#### Data extract ####

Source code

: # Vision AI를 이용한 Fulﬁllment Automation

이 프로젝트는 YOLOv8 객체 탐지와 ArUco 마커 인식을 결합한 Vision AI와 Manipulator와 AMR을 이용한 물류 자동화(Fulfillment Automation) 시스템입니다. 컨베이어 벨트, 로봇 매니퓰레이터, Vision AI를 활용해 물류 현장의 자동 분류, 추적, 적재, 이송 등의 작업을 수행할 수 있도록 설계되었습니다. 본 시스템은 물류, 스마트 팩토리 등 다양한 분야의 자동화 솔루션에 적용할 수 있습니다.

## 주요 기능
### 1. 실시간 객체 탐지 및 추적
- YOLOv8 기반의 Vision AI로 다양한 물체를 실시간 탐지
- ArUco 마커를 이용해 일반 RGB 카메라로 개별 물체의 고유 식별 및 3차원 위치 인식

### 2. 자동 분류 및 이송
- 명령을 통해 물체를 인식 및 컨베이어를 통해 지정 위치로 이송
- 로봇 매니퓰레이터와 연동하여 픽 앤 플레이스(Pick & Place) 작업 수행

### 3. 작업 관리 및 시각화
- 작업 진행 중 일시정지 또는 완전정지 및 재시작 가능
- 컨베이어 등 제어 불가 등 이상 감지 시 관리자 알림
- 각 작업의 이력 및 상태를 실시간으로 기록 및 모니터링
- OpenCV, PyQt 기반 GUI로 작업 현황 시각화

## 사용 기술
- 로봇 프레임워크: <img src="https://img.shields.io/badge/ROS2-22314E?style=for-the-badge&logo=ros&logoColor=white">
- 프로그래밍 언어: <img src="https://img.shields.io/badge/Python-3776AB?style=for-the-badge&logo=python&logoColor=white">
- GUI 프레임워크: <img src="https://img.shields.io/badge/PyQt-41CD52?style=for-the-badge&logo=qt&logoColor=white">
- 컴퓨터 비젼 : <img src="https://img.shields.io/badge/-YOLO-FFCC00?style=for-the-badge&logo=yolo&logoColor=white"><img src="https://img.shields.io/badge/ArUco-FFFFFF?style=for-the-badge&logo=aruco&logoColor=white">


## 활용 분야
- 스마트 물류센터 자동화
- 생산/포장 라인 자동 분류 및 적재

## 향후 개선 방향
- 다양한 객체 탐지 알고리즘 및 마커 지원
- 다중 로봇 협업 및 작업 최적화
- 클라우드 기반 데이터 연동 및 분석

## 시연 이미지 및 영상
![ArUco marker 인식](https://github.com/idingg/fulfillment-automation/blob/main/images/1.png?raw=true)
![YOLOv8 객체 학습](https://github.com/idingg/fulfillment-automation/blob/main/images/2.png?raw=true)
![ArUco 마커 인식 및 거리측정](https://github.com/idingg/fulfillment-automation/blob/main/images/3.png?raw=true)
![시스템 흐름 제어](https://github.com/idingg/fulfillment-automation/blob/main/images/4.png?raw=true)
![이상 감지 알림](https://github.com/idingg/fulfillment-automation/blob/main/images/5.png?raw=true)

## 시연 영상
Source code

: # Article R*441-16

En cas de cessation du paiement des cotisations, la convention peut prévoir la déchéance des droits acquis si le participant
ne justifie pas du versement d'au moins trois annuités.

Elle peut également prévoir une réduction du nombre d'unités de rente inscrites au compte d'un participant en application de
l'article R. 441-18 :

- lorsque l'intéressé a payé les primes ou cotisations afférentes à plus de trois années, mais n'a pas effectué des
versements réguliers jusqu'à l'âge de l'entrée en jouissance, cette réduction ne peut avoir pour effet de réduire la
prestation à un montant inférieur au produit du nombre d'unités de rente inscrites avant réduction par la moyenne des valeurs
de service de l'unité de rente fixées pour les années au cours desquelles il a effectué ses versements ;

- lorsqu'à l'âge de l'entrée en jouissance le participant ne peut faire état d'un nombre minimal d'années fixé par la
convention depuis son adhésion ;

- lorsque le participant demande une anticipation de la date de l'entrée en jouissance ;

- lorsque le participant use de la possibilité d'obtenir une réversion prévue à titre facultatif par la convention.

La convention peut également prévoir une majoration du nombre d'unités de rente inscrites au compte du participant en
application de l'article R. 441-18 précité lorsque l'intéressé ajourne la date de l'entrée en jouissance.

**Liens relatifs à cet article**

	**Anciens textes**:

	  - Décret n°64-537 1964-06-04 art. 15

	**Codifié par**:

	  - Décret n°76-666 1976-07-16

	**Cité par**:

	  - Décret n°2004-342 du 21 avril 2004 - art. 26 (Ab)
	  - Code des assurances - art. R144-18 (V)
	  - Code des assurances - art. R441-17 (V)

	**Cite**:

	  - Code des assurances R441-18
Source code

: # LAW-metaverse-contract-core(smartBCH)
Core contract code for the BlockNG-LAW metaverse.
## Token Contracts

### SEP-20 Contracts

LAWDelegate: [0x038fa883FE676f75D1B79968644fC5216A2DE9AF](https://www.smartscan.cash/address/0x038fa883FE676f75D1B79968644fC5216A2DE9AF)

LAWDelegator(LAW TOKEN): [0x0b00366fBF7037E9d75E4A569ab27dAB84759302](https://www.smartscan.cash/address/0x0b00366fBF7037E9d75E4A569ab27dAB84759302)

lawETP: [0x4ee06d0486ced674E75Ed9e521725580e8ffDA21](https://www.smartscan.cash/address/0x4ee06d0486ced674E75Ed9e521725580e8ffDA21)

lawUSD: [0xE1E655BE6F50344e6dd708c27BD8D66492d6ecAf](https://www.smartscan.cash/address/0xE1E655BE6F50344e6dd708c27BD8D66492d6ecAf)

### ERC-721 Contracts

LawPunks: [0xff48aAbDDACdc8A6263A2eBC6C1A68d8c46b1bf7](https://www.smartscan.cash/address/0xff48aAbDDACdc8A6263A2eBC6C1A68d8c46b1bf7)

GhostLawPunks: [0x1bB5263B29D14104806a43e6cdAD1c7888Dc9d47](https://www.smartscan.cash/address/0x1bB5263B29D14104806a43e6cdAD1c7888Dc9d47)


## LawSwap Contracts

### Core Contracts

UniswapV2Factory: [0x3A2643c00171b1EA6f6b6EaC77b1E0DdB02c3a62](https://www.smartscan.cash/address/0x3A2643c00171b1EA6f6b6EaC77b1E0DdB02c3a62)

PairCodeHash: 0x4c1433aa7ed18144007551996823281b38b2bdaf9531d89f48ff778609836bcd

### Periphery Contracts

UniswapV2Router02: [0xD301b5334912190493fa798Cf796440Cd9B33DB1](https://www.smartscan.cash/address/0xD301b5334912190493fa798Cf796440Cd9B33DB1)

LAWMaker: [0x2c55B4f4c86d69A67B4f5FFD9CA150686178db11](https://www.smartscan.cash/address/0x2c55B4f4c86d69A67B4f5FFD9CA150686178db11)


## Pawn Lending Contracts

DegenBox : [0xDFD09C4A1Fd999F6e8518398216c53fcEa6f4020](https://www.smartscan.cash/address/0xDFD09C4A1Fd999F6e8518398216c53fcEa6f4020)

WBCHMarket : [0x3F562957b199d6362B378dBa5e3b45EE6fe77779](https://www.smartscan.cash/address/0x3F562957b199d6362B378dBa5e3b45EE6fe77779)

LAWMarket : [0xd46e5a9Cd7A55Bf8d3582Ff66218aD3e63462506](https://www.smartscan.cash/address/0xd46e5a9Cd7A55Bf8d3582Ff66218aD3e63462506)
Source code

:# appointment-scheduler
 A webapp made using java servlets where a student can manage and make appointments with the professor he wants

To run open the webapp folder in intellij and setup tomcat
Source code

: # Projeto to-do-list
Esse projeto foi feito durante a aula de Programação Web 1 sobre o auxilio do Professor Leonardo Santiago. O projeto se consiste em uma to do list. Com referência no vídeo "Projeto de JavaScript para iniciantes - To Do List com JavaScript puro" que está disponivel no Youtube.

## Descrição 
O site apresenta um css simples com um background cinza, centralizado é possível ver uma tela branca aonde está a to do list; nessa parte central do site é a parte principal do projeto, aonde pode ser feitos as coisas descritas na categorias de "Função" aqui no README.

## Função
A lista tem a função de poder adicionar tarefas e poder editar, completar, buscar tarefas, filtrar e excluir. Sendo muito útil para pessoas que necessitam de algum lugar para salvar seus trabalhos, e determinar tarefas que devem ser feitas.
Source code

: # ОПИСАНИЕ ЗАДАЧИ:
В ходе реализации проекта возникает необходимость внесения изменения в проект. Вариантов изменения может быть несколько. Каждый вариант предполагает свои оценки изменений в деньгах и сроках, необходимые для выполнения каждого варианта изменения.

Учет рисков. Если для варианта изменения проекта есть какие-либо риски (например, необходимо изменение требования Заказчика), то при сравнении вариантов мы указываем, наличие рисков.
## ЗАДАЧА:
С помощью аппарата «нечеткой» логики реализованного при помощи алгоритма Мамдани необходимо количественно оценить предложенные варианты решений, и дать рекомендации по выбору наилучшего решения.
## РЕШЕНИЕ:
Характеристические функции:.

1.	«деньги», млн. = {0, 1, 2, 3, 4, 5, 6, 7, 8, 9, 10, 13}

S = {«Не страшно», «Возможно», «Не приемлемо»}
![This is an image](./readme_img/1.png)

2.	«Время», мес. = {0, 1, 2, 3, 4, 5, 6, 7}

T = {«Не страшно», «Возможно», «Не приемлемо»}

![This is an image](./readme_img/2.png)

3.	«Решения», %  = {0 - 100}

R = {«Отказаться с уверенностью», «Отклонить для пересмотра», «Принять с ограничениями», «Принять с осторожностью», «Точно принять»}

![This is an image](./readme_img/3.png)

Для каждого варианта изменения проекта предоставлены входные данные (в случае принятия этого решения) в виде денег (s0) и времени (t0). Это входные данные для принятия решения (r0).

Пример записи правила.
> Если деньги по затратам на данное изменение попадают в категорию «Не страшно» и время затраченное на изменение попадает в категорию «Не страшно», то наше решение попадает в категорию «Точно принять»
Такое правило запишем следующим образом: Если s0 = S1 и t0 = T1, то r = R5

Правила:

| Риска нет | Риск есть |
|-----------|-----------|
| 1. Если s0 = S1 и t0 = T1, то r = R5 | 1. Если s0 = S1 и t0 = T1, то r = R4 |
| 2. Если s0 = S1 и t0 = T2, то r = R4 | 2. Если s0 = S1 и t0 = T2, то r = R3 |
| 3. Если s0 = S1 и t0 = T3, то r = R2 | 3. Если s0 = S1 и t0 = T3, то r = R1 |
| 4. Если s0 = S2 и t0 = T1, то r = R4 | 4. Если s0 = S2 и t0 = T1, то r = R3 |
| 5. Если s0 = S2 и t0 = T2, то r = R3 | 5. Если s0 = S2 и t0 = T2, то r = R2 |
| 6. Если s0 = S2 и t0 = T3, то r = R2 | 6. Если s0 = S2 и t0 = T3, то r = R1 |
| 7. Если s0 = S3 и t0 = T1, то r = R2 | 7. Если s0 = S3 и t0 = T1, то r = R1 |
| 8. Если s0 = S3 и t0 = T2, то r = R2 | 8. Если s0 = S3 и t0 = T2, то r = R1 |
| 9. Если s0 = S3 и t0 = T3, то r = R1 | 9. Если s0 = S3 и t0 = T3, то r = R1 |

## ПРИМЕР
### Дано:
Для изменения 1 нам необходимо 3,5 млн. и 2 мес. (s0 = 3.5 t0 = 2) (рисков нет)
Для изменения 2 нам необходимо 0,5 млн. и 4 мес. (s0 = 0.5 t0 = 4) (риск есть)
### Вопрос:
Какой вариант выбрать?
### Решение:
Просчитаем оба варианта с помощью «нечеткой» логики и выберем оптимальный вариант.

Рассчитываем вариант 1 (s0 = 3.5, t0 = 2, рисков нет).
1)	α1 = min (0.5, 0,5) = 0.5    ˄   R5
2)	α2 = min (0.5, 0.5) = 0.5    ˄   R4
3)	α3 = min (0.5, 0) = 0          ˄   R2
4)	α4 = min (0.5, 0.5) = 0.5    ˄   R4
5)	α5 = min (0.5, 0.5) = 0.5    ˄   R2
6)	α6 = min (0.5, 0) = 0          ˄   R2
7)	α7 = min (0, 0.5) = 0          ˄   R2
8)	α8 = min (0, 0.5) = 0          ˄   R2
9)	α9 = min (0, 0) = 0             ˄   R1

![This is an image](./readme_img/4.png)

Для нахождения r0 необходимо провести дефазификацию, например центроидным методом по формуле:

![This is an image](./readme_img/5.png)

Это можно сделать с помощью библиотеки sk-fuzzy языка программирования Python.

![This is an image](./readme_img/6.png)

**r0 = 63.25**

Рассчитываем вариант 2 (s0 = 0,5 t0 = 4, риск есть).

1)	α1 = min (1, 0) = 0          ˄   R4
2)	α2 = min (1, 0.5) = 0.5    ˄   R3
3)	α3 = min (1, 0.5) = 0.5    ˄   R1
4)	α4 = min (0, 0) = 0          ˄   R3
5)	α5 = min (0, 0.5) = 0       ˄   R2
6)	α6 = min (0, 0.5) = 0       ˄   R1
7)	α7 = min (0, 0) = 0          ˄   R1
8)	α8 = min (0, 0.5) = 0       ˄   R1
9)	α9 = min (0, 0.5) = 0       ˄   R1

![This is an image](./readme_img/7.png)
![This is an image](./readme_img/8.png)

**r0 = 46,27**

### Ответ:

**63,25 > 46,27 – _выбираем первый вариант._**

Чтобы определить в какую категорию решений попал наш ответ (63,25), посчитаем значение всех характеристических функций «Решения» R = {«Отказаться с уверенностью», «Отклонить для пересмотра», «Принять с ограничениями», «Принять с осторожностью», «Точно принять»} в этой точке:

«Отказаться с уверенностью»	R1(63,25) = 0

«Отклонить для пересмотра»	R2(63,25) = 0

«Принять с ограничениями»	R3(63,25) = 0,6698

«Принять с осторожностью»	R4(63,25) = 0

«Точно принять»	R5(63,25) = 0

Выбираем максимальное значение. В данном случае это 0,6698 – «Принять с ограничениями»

####

> **Problem to solve**: For each line above that contains the word "This", copy that line.

> **Reply to the task**:
![This is an image](./readme_img/1.png)
![This is an image](./readme_img/2.png)
![This is an image](./readme_img/3.png)
![This is an image](./readme_img/4.png)
![This is an image](./readme_img/5.png)
![This is an image](./readme_img/6.png)
![This is an image](./readme_img/7.png)
![This is an image](./readme_img/8.png)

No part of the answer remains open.